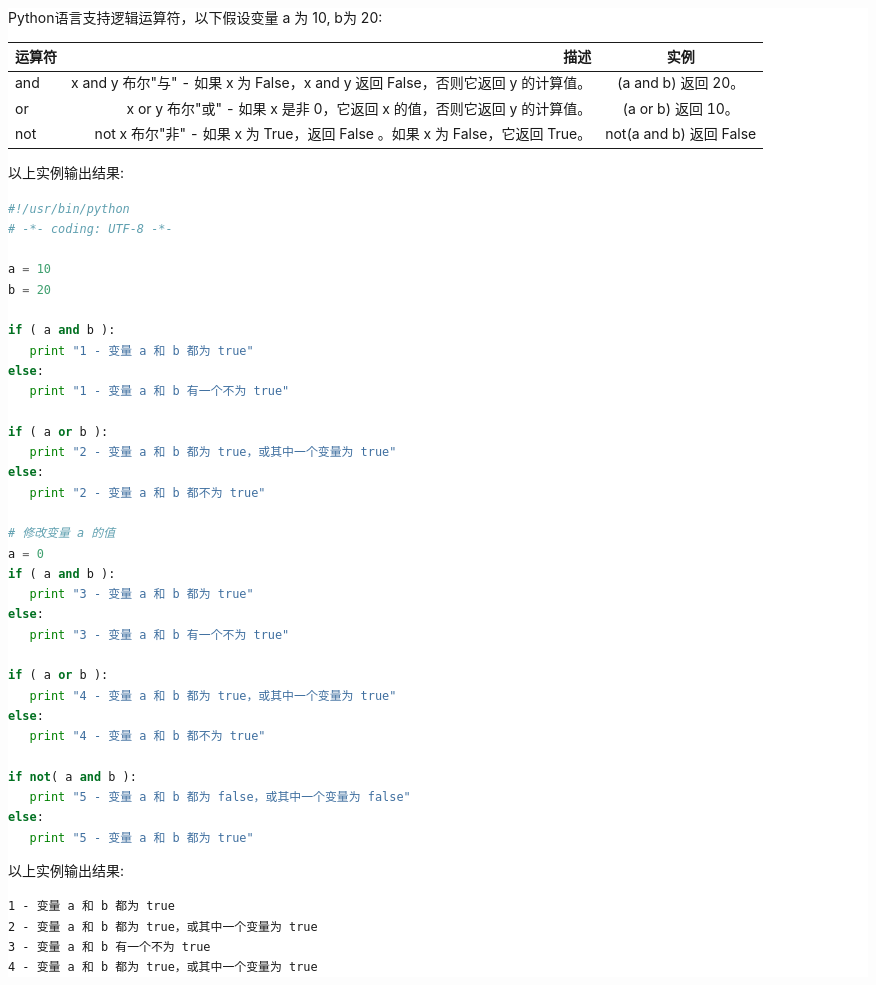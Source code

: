 Python语言支持逻辑运算符，以下假设变量 a 为 10, b为 20:

|运算符 |描述   |实例|
| --------   | -----:  | :----:  |
|and    |x and y    布尔"与" - 如果 x 为 False，x and y 返回 False，否则它返回 y 的计算值。     |(a and b) 返回 20。|
|or |x or y 布尔"或" - 如果 x 是非 0，它返回 x 的值，否则它返回 y 的计算值。    |(a or b) 返回 10。|
|not    |not x  布尔"非" - 如果 x 为 True，返回 False 。如果 x 为 False，它返回 True。  |not(a and b) 返回 False|

以上实例输出结果:
```python
#!/usr/bin/python
# -*- coding: UTF-8 -*-

a = 10
b = 20

if ( a and b ):
   print "1 - 变量 a 和 b 都为 true"
else:
   print "1 - 变量 a 和 b 有一个不为 true"

if ( a or b ):
   print "2 - 变量 a 和 b 都为 true，或其中一个变量为 true"
else:
   print "2 - 变量 a 和 b 都不为 true"

# 修改变量 a 的值
a = 0
if ( a and b ):
   print "3 - 变量 a 和 b 都为 true"
else:
   print "3 - 变量 a 和 b 有一个不为 true"

if ( a or b ):
   print "4 - 变量 a 和 b 都为 true，或其中一个变量为 true"
else:
   print "4 - 变量 a 和 b 都不为 true"

if not( a and b ):
   print "5 - 变量 a 和 b 都为 false，或其中一个变量为 false"
else:
   print "5 - 变量 a 和 b 都为 true"
```
以上实例输出结果:
```
1 - 变量 a 和 b 都为 true
2 - 变量 a 和 b 都为 true，或其中一个变量为 true
3 - 变量 a 和 b 有一个不为 true
4 - 变量 a 和 b 都为 true，或其中一个变量为 true
```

## What is expected
The lines that mention the word "有一个不为" should be pulled from the records above.

## Written response
   print "1 - 变量 a 和 b 有一个不为 true"
   print "3 - 变量 a 和 b 有一个不为 true"
3 - 变量 a 和 b 有一个不为 true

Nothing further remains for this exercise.